Although we are open to discussion about certain issues, for example increasing the number of local units in the Tarai districts, we won’t accept constitution amendment as a precondition for holding the second phase of local elections.
The two are completely unrelated.
The government talks about broadening the constitution’s acceptability. But does that only mean placating the Madhesi parties? Doesn’t that include addressing the UML’s concerns?
With some forces sticking to the demand for an amendment before the second phase, how do you see a way out?
We want all the Tarai-based parties to remain strong in the region. The weakening of democratic forces means the strengthening of radical forces.
But these parties also have to show some degree of flexibility. Earlier they didn’t accept the constitution at all.
Now they are adamant about the amendment. They have to give up such obduracy.
The path that Upendra Yadav has chosen now—namely his decision to take his agenda to the people through participation in the polls—is the right one, and he deserves appreciation for this democratic move.
The elections can be thought of as a referendum on the amendment proposal. If the parties that go to polls with the agenda of a constitution amendment do well, it will compel the UML to review its position.
We urge all the parties to participate in the polls, and we believe they will. In case they don’t, it won’t be them who will boycott the polls; it will be the people who will boycott them.

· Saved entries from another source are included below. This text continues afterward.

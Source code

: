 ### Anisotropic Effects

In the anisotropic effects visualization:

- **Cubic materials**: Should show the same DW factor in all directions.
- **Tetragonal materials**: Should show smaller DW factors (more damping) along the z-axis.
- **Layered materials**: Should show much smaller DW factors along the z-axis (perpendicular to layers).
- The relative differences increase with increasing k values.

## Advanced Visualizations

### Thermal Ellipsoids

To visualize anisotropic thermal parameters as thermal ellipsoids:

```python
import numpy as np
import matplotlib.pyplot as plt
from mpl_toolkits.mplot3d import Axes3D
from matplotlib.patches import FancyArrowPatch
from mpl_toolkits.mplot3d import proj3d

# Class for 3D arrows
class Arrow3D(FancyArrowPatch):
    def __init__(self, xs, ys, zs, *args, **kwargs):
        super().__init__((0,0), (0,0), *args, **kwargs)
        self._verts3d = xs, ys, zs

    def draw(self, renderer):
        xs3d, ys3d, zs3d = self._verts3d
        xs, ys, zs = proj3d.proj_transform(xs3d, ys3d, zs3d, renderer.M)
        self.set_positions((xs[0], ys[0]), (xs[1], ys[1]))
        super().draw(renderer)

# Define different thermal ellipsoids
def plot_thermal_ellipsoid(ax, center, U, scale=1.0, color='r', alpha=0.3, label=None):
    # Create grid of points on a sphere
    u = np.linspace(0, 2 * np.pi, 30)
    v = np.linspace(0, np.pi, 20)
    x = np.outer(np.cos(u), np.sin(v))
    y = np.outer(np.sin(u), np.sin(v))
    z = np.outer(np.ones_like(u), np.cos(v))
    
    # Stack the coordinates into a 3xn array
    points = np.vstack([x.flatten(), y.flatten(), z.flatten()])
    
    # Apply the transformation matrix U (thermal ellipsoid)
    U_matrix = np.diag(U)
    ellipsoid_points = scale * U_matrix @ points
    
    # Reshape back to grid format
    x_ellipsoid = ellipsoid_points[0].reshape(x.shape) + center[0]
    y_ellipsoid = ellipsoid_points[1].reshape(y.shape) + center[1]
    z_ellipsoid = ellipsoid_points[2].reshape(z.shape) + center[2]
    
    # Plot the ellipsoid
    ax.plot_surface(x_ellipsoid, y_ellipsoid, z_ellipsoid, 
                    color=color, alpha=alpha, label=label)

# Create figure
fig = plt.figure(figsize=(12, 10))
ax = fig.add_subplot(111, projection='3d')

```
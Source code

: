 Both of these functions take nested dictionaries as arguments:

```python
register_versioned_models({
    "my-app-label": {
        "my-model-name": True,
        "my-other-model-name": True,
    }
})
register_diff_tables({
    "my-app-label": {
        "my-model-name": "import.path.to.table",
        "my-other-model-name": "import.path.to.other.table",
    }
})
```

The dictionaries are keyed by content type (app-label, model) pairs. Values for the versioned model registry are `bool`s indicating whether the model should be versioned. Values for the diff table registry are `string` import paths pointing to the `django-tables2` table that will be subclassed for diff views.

There are a few Madhesi leaders with ambitions in national politics, but there are many others who have ambitions in local politics. They will want local elections to take place. So will the people of the Tarai.
There may be security challenges if some elements cause obstruction. The government will have to make necessary security arrangements to let people exercise their democratic rights.
Is the UML open to postponing the second phase in case an agreement cannot be reached?
No. May 29 is already late. Postponing it further will invite more complications. We have the constitutional requirement to hold all three levels of elections by January 2018.
One proposal that was floated earlier was holding all three of them simultaneously.
We have seen from the first phase of the local elections how confusing it can be for voters. Three elections at the same time won’t be practical.